→ **INPUT RECORDS**

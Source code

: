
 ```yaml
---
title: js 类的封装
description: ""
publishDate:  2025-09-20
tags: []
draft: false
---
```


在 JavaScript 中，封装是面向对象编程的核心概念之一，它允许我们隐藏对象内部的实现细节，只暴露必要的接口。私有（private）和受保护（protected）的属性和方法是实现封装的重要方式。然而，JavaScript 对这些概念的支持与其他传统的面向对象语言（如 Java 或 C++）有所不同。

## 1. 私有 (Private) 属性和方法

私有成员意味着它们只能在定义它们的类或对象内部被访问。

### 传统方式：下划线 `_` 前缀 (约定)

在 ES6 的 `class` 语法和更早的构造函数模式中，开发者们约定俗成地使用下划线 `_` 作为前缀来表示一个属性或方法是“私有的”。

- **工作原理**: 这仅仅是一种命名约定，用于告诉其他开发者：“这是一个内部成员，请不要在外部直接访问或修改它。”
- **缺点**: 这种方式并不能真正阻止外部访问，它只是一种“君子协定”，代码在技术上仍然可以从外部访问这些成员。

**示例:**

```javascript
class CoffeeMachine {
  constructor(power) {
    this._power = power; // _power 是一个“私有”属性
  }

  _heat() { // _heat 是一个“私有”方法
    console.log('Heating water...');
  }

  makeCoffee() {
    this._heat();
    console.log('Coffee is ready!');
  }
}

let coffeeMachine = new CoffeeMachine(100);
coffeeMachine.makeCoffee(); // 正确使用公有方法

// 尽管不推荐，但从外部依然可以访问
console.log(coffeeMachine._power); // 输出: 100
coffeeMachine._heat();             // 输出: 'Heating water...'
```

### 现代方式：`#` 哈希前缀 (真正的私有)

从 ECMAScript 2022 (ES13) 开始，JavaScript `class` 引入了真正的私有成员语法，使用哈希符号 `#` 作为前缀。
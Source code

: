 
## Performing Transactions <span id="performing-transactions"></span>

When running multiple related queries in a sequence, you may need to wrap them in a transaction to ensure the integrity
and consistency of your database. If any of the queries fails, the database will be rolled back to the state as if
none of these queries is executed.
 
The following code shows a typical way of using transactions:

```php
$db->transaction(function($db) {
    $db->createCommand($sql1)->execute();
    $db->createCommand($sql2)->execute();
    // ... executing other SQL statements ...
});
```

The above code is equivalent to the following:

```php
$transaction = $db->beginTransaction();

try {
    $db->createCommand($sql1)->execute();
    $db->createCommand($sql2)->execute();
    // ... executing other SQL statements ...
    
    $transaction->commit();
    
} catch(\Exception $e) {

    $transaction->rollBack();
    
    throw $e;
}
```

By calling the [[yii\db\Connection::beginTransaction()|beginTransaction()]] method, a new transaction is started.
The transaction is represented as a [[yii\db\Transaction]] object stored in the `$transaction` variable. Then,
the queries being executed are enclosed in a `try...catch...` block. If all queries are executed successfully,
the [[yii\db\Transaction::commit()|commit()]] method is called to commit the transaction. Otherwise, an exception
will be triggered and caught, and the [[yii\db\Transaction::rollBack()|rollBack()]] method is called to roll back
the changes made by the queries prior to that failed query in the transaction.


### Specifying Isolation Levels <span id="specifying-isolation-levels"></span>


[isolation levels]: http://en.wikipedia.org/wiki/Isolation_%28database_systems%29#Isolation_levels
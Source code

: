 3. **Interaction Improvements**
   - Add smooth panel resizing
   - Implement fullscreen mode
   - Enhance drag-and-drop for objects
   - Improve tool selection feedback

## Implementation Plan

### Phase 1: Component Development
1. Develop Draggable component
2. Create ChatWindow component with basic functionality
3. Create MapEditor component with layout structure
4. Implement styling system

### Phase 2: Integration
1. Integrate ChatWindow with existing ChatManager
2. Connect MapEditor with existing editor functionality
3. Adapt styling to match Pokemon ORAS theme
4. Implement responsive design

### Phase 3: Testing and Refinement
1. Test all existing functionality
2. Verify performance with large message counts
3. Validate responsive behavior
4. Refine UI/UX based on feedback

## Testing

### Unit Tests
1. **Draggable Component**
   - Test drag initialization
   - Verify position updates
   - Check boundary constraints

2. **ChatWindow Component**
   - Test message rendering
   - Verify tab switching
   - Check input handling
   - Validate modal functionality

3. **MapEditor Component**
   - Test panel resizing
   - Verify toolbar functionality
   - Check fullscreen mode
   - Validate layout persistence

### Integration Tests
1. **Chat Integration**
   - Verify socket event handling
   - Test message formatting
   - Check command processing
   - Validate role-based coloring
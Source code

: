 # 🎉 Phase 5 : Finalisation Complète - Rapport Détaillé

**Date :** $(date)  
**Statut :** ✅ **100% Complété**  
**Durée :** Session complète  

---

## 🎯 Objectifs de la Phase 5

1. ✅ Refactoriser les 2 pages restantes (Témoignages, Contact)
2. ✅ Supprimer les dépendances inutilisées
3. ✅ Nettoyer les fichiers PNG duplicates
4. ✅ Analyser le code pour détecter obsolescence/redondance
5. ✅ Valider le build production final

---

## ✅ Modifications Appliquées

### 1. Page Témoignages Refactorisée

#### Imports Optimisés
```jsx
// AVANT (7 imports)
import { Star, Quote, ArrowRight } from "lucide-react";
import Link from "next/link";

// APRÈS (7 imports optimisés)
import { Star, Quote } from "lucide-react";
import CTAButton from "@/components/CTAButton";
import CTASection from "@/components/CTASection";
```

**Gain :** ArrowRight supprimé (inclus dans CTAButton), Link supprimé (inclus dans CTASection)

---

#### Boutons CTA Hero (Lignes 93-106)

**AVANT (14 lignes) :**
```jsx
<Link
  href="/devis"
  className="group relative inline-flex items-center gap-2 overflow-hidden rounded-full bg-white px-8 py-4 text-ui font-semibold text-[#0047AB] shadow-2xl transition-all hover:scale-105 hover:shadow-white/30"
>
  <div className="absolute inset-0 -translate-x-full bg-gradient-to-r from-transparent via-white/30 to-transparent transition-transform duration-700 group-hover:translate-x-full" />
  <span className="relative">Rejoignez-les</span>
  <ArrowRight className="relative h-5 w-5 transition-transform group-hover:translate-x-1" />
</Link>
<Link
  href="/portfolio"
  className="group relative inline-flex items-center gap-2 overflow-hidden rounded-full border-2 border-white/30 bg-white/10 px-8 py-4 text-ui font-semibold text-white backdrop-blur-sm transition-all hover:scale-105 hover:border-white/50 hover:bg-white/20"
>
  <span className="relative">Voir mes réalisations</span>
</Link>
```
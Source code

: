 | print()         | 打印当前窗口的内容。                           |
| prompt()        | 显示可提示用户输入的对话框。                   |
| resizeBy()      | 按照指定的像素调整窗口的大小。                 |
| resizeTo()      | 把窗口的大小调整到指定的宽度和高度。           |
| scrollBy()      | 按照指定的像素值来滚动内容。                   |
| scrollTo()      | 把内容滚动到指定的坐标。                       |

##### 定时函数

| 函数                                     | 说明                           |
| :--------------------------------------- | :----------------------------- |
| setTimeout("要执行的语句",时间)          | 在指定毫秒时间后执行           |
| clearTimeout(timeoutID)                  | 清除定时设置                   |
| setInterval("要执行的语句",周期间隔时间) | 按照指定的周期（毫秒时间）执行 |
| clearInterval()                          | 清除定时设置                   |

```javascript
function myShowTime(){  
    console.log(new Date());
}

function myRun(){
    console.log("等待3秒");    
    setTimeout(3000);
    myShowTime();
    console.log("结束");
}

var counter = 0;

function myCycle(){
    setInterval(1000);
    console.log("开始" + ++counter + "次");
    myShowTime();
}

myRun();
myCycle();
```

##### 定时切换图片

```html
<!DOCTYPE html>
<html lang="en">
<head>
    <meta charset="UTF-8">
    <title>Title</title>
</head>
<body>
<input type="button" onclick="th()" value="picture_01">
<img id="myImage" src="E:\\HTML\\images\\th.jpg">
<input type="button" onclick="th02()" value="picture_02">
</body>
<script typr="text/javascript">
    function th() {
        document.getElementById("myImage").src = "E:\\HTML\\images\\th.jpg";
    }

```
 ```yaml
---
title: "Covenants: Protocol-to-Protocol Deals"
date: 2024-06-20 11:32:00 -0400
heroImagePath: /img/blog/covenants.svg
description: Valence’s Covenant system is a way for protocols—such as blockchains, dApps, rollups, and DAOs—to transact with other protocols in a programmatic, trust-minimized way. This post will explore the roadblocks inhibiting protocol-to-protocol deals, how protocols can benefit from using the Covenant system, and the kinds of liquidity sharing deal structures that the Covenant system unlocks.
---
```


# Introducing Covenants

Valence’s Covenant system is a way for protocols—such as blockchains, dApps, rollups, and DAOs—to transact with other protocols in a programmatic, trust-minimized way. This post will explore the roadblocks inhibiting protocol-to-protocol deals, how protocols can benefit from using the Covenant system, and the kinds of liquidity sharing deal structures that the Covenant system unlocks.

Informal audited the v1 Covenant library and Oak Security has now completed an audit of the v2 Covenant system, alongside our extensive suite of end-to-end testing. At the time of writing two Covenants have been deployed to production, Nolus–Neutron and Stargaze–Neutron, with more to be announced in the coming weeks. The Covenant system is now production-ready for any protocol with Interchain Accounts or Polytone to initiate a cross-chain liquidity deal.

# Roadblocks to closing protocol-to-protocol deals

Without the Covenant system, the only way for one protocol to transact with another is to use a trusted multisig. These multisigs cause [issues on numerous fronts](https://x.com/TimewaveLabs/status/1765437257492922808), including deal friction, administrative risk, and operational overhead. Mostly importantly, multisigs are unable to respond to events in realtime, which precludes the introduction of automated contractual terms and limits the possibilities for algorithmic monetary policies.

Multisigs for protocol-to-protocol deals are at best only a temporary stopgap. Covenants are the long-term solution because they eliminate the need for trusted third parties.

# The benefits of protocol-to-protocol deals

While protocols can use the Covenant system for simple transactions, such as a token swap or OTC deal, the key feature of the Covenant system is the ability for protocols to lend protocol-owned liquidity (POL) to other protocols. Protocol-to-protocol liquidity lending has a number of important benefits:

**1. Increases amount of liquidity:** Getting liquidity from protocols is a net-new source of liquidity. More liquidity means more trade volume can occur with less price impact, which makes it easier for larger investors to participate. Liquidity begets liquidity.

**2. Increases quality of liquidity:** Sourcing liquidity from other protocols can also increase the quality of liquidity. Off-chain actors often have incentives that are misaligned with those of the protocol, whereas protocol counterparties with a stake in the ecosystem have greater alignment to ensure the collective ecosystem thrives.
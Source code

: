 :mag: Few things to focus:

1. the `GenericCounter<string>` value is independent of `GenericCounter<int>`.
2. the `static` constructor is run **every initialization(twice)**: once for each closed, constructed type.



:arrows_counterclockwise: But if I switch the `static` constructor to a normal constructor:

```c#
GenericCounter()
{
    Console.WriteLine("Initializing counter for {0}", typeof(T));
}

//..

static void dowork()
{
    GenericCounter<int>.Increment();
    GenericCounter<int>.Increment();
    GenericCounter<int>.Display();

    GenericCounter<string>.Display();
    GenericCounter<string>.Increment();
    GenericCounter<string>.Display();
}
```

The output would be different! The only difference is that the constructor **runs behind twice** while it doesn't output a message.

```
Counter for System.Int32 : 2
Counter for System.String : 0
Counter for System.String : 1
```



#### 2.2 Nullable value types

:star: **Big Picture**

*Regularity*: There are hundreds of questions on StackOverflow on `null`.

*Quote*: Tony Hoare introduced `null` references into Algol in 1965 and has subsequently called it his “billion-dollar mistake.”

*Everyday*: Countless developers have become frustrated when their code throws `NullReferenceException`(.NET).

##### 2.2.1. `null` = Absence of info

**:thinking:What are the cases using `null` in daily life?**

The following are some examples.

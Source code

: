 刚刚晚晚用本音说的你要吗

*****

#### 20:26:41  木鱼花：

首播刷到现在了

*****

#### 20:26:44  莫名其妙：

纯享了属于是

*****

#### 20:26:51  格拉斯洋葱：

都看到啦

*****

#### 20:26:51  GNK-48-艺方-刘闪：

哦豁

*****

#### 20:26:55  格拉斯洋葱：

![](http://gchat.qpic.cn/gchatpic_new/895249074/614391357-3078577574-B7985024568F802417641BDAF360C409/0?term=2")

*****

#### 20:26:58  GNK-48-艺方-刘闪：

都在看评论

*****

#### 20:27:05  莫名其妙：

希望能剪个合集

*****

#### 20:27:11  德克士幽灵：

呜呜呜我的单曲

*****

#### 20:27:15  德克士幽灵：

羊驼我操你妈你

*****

→ **PROBLEM REQUIREMENTS**
Produce a word-for-word copy of everything above from the line holding "##### 定时切换图片" down to the line holding "# Introducing Covenants", with both of those lines kept.

→ **ANSWER FOR THIS EXERCISE**
##### 定时切换图片

```html
<!DOCTYPE html>
<html lang="en">
<head>
    <meta charset="UTF-8">
    <title>Title</title>
</head>
<body>
<input type="button" onclick="th()" value="picture_01">
<img id="myImage" src="E:\\HTML\\images\\th.jpg">
<input type="button" onclick="th02()" value="picture_02">
</body>
<script typr="text/javascript">
    function th() {
        document.getElementById("myImage").src = "E:\\HTML\\images\\th.jpg";
    }

```
 ```yaml
---
title: "Covenants: Protocol-to-Protocol Deals"
date: 2024-06-20 11:32:00 -0400
heroImagePath: /img/blog/covenants.svg
description: Valence’s Covenant system is a way for protocols—such as blockchains, dApps, rollups, and DAOs—to transact with other protocols in a programmatic, trust-minimized way. This post will explore the roadblocks inhibiting protocol-to-protocol deals, how protocols can benefit from using the Covenant system, and the kinds of liquidity sharing deal structures that the Covenant system unlocks.
---
```


# Introducing Covenants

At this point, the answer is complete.